Task objective:
Pictures must be dropped from the copy of the entries below; all else is returned exactly.

Data to examine:

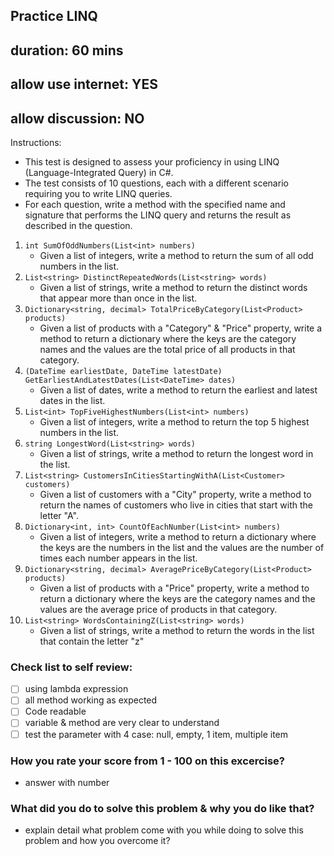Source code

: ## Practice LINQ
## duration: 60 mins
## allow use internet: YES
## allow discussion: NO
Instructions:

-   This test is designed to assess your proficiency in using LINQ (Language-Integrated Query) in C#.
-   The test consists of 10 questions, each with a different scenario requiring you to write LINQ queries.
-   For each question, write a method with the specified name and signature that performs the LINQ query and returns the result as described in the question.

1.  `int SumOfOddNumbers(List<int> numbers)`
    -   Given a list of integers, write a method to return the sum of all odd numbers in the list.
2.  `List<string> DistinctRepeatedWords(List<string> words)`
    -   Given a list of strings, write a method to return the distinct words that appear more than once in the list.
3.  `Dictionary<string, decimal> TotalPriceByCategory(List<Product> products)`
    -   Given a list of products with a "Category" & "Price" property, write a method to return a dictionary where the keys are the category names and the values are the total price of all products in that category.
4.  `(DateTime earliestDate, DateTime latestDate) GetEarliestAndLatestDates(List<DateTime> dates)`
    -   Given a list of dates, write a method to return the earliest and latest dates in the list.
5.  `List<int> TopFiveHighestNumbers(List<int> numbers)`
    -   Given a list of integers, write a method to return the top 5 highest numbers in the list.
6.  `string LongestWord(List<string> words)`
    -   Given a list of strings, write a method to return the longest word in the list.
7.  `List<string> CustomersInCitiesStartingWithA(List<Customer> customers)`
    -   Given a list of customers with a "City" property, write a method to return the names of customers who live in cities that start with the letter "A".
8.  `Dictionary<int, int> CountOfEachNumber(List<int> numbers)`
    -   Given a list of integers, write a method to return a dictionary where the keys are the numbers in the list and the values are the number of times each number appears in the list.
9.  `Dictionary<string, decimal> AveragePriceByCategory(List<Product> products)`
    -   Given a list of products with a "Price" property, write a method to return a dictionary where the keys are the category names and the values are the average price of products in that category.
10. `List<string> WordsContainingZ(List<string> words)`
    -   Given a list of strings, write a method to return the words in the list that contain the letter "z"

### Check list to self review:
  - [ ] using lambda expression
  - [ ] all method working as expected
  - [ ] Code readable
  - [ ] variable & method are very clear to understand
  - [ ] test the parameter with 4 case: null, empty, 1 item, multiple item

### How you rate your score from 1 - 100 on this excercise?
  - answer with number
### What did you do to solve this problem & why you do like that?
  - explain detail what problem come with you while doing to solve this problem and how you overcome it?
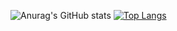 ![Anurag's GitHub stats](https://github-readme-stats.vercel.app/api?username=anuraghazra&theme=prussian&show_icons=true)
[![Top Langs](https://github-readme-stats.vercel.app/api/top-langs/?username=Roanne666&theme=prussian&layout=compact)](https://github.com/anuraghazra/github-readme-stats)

Exercise result:
Source code

: ## Practice LINQ
## duration: 60 mins
## allow use internet: YES
## allow discussion: NO
Instructions:

-   This test is designed to assess your proficiency in using LINQ (Language-Integrated Query) in C#.
-   The test consists of 10 questions, each with a different scenario requiring you to write LINQ queries.
-   For each question, write a method with the specified name and signature that performs the LINQ query and returns the result as described in the question.

1.  `int SumOfOddNumbers(List<int> numbers)`
    -   Given a list of integers, write a method to return the sum of all odd numbers in the list.
2.  `List<string> DistinctRepeatedWords(List<string> words)`
    -   Given a list of strings, write a method to return the distinct words that appear more than once in the list.
3.  `Dictionary<string, decimal> TotalPriceByCategory(List<Product> products)`
    -   Given a list of products with a "Category" & "Price" property, write a method to return a dictionary where the keys are the category names and the values are the total price of all products in that category.
4.  `(DateTime earliestDate, DateTime latestDate) GetEarliestAndLatestDates(List<DateTime> dates)`
    -   Given a list of dates, write a method to return the earliest and latest dates in the list.
5.  `List<int> TopFiveHighestNumbers(List<int> numbers)`
    -   Given a list of integers, write a method to return the top 5 highest numbers in the list.
6.  `string LongestWord(List<string> words)`
    -   Given a list of strings, write a method to return the longest word in the list.
7.  `List<string> CustomersInCitiesStartingWithA(List<Customer> customers)`
    -   Given a list of customers with a "City" property, write a method to return the names of customers who live in cities that start with the letter "A".
8.  `Dictionary<int, int> CountOfEachNumber(List<int> numbers)`
    -   Given a list of integers, write a method to return a dictionary where the keys are the numbers in the list and the values are the number of times each number appears in the list.
9.  `Dictionary<string, decimal> AveragePriceByCategory(List<Product> products)`
    -   Given a list of products with a "Price" property, write a method to return a dictionary where the keys are the category names and the values are the average price of products in that category.
10. `List<string> WordsContainingZ(List<string> words)`
    -   Given a list of strings, write a method to return the words in the list that contain the letter "z"

### Check list to self review:
  - [ ] using lambda expression
  - [ ] all method working as expected
  - [ ] Code readable
  - [ ] variable & method are very clear to understand
  - [ ] test the parameter with 4 case: null, empty, 1 item, multiple item

### How you rate your score from 1 - 100 on this excercise?
  - answer with number
### What did you do to solve this problem & why you do like that?
  - explain detail what problem come with you while doing to solve this problem and how you overcome it?
 ![Anurag's GitHub stats](https://github-readme-stats.vercel.app/api?username=anuraghazra&theme=prussian&show_icons=true)
[![Top Langs](https://github-readme-stats.vercel.app/api/top-langs/?username=Roanne666&theme=prussian&layout=compact)](https://github.com/anuraghazra/github-readme-stats)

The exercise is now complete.